We’ll focus on your HRG score, what it means, and how you can use what you learn to become a better leader.
Your HRG Score Meaning
After taking the assessment, your results will be displayed on the Total Hardiness Scale, with 0 as the lowest and 150 as the highest.
This number is calculated from the results of the Challenge, Control, and Commitment scores. Where you score along this range is your overall Hardiness level.
For example, if you score in the mid-range, you’re likely a person who is prepared to tackle a stressful situation head-on. Instead of avoiding something, you’re likely to try to figure out how to fix it, and you’re typically able to handle stressful situations in a healthy way. You can also adopt new strategies to continue to strengthen your hardiness overall.
Challenge HRG Score
Your Challenge score reflects how much you see change as exciting and an opportunity for learning and growth.
For example, if you score in the high range, you’re probably an open, curious and enthusiastic person who’s always willing to try new things. You’re probably easygoing, which means you do not find it difficult to adjust your goals and focus when you need to.
However, if you have a low score, you may be quite risk-averse, even to the point of turning down opportunities for advancement due to your fear of failure.
Your report would offer useful strategies to develop your Challenge skills and to enhance your skills during difficult periods. For example, you might find ways to become more comfortable with taking risks and facing challenges in your day-to-day life.
Control HRG Score
Your Control score reflects your belief that you can control or influence outcomes in your life.

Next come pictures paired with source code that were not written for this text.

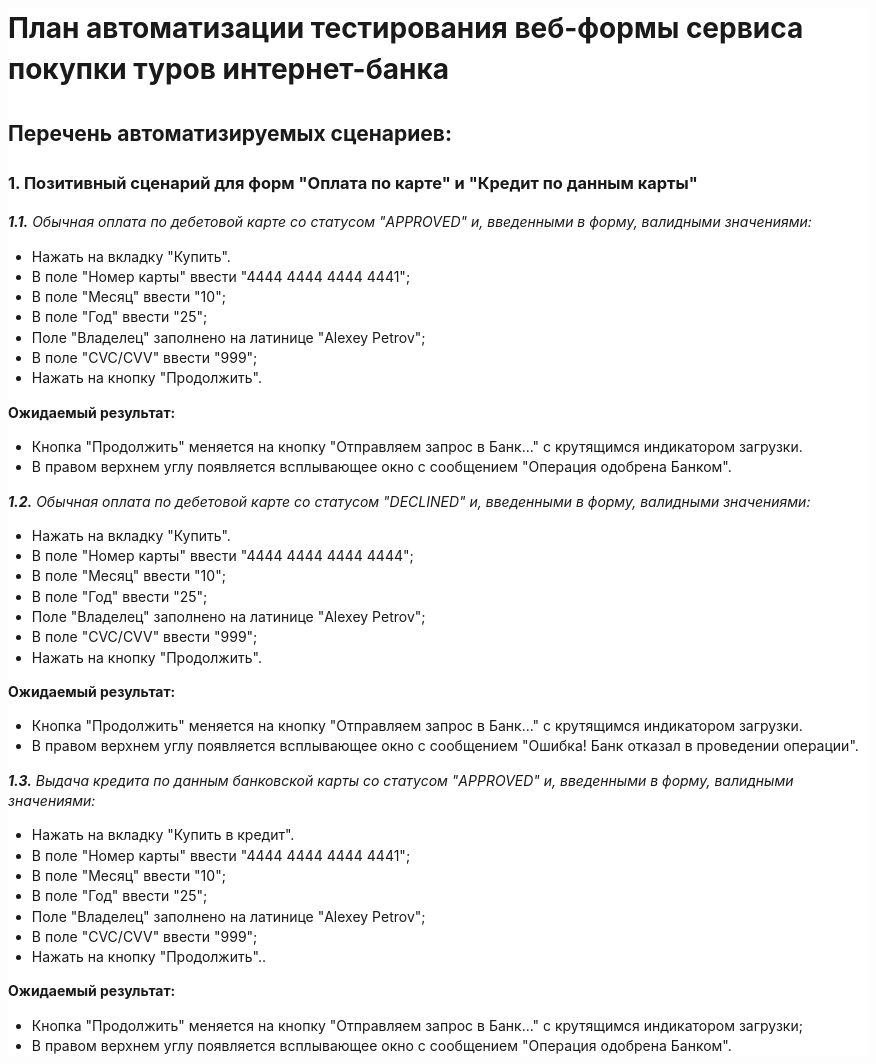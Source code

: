 # План автоматизации тестирования веб-формы сервиса покупки туров интернет-банка
## Перечень автоматизируемых сценариев:

### 1. Позитивный сценарий для форм "Оплата по карте" и "Кредит по данным карты"


_**1.1.** Обычная оплата по дебетовой карте со статусом "APPROVED" и, введенными в форму, валидными значениями:_
* Нажать на вкладку "Купить".
* В поле "Номер карты" ввести "4444 4444 4444 4441";
* В поле "Месяц" ввести "10";
* В поле "Год" ввести "25";
* Поле "Владелец" заполнено на латинице "Alexey Petrov";
* В поле "CVC/CVV" ввести "999";
* Нажать на кнопку "Продолжить".

**Ожидаемый результат:** 
* Кнопка "Продолжить" меняется на кнопку "Отправляем запрос в Банк..." с крутящимся индикатором загрузки.
* В правом верхнем углу появляется всплывающее окно с сообщением "Операция одобрена Банком".

_**1.2.** Обычная оплата по дебетовой карте со статусом "DECLINED" и, введенными в форму, валидными значениями:_
* Нажать на вкладку "Купить".
* В поле "Номер карты" ввести "4444 4444 4444 4444";
* В поле "Месяц" ввести "10";
* В поле "Год" ввести "25";
* Поле "Владелец" заполнено на латинице "Alexey Petrov";
* В поле "CVC/CVV" ввести "999";
* Нажать на кнопку "Продолжить".

**Ожидаемый результат:**
* Кнопка "Продолжить" меняется на кнопку "Отправляем запрос в Банк..." с крутящимся индикатором загрузки.
* В правом верхнем углу появляется всплывающее окно с сообщением "Ошибка! Банк отказал в проведении операции".


_**1.3.** Выдача кредита по данным банковской карты со статусом "APPROVED" и, введенными в форму, валидными значениями:_
* Нажать на вкладку "Купить в кредит".
* В поле "Номер карты" ввести "4444 4444 4444 4441";
* В поле "Месяц" ввести "10";
* В поле "Год" ввести "25";
* Поле "Владелец" заполнено на латинице "Alexey Petrov";
* В поле "CVC/CVV" ввести "999";
* Нажать на кнопку "Продолжить"..

**Ожидаемый результат:**
* Кнопка "Продолжить" меняется на кнопку "Отправляем запрос в Банк..." с крутящимся индикатором загрузки;
* В правом верхнем углу появляется всплывающее окно с сообщением "Операция одобрена Банком".
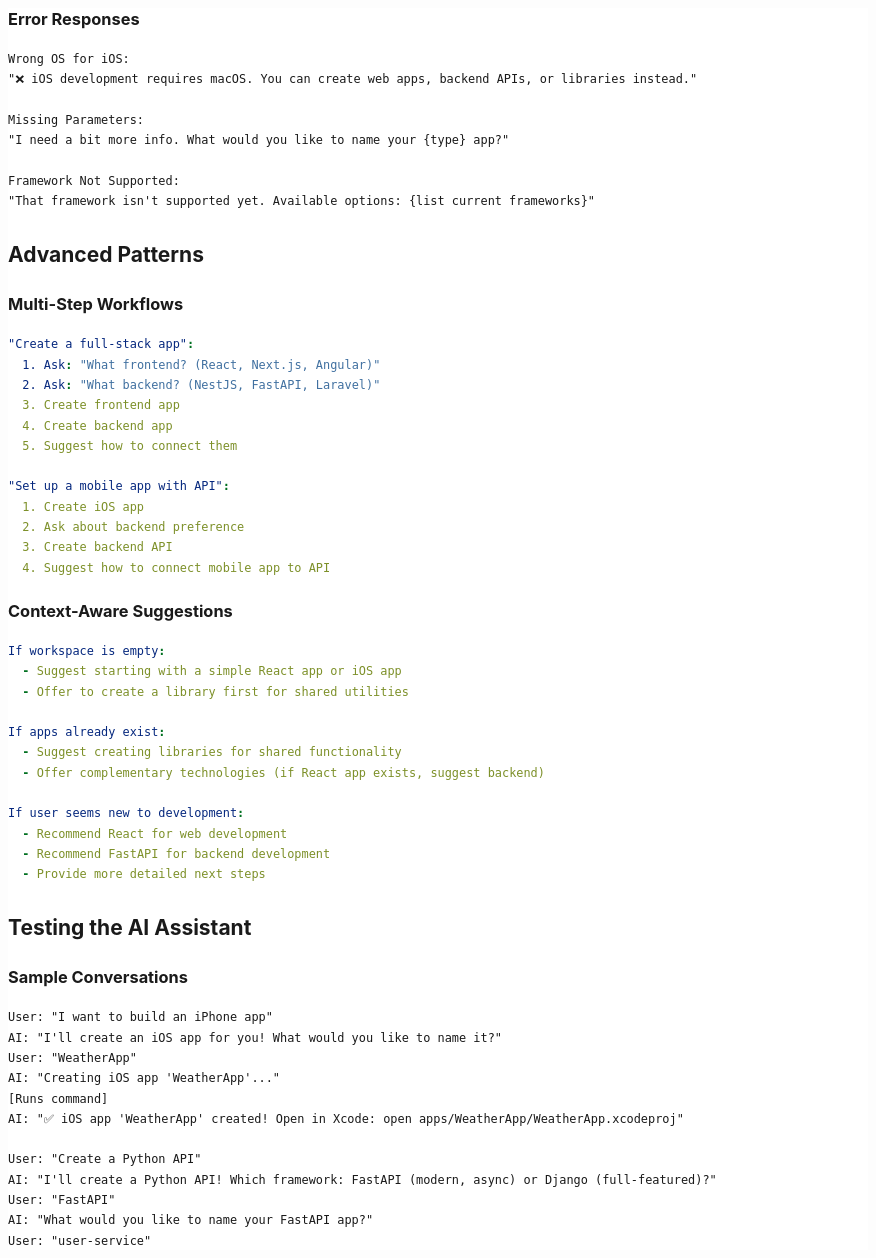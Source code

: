 ### Error Responses
```
Wrong OS for iOS:
"❌ iOS development requires macOS. You can create web apps, backend APIs, or libraries instead."

Missing Parameters:
"I need a bit more info. What would you like to name your {type} app?"

Framework Not Supported:
"That framework isn't supported yet. Available options: {list current frameworks}"
```

## Advanced Patterns

### Multi-Step Workflows
```yaml
"Create a full-stack app":
  1. Ask: "What frontend? (React, Next.js, Angular)"
  2. Ask: "What backend? (NestJS, FastAPI, Laravel)"
  3. Create frontend app
  4. Create backend app
  5. Suggest how to connect them

"Set up a mobile app with API":
  1. Create iOS app
  2. Ask about backend preference
  3. Create backend API
  4. Suggest how to connect mobile app to API
```

### Context-Aware Suggestions
```yaml
If workspace is empty:
  - Suggest starting with a simple React app or iOS app
  - Offer to create a library first for shared utilities

If apps already exist:
  - Suggest creating libraries for shared functionality
  - Offer complementary technologies (if React app exists, suggest backend)

If user seems new to development:
  - Recommend React for web development
  - Recommend FastAPI for backend development
  - Provide more detailed next steps
```

## Testing the AI Assistant

### Sample Conversations
```
User: "I want to build an iPhone app"
AI: "I'll create an iOS app for you! What would you like to name it?"
User: "WeatherApp"
AI: "Creating iOS app 'WeatherApp'..."
[Runs command]
AI: "✅ iOS app 'WeatherApp' created! Open in Xcode: open apps/WeatherApp/WeatherApp.xcodeproj"

User: "Create a Python API"
AI: "I'll create a Python API! Which framework: FastAPI (modern, async) or Django (full-featured)?"
User: "FastAPI"
AI: "What would you like to name your FastAPI app?"
User: "user-service"
```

For example, if you scored in the mid-range here, you’re likely someone who can usually turn your attention towards whatever you can do to regain control of the situation. Lower scores would indicate that you have little to no belief that you can control your own life and the outcomes of the decisions you make.
If you score in the lower range, your report might offer valuable insight into how to develop limits that feel comfortable and help you achieve success, how to become more confident in your ability to control outcomes in your life, and actions you can take to build your confidence.
Commitment HRG Score
Your Commitment score reflects your ability to be engaged and to see most parts of your life as interesting and meaningful.
If you fall into the mid-range you probably have a sense of purpose in your life and find the activities in which you participate fun and interesting. You probably take pride in your work. The higher your score, the more driven and motivated you likely are.
Information in this section of the report is tailored to help you understand what motivates you, and how to pursue your passions in positive and healthy ways.
Balancing Your Hardiness
This section of your HRG report will show you the balance between the different facets of your hardiness profile.
Hardiness works best when all three elements, Challenge, Control, and Commitment are aligned. If your results show that you have an imbalance between two or more of the three elements, your report will suggest ways to explore how they may impact how you interpret and react to experiences.
How HRG Helps You Be a Better Leader
Understanding your HRG helps you to be a better leader in three critical ways:
- By understanding yourself, you can better understand others and develop personal development strategies for others that help the business succeed.
- Building your Hardiness level helps you stay calm and react with empathy and grace under pressure – something team members will appreciate about you.
- By understanding the environmental factors that cause stress, you can address and coach team members through open communication.
If you would like to know more about the Hardiness Resilience Gauge please contact us at email@example.com.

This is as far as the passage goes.